Collected data:
• • •
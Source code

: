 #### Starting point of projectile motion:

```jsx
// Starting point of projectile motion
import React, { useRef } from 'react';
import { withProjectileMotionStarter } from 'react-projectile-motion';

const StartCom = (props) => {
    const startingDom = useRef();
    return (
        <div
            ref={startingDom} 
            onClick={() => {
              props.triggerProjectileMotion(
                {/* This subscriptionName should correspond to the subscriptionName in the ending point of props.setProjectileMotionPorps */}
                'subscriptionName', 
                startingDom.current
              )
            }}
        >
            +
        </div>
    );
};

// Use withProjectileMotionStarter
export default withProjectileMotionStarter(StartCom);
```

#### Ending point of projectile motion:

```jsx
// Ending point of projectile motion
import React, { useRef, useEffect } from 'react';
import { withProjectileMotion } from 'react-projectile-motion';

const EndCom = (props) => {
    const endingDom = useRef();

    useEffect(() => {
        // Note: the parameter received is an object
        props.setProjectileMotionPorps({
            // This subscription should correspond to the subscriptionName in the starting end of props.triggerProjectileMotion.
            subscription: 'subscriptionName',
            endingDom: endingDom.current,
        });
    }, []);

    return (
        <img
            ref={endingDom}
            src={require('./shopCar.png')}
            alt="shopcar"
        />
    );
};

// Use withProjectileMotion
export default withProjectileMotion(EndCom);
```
• • •
> **WHAT IS BEING ASKED**
Please show every line of the entries above that contains the word "startingDom".

> **THE ANSWER**
    const startingDom = useRef();
            ref={startingDom} 
                startingDom.current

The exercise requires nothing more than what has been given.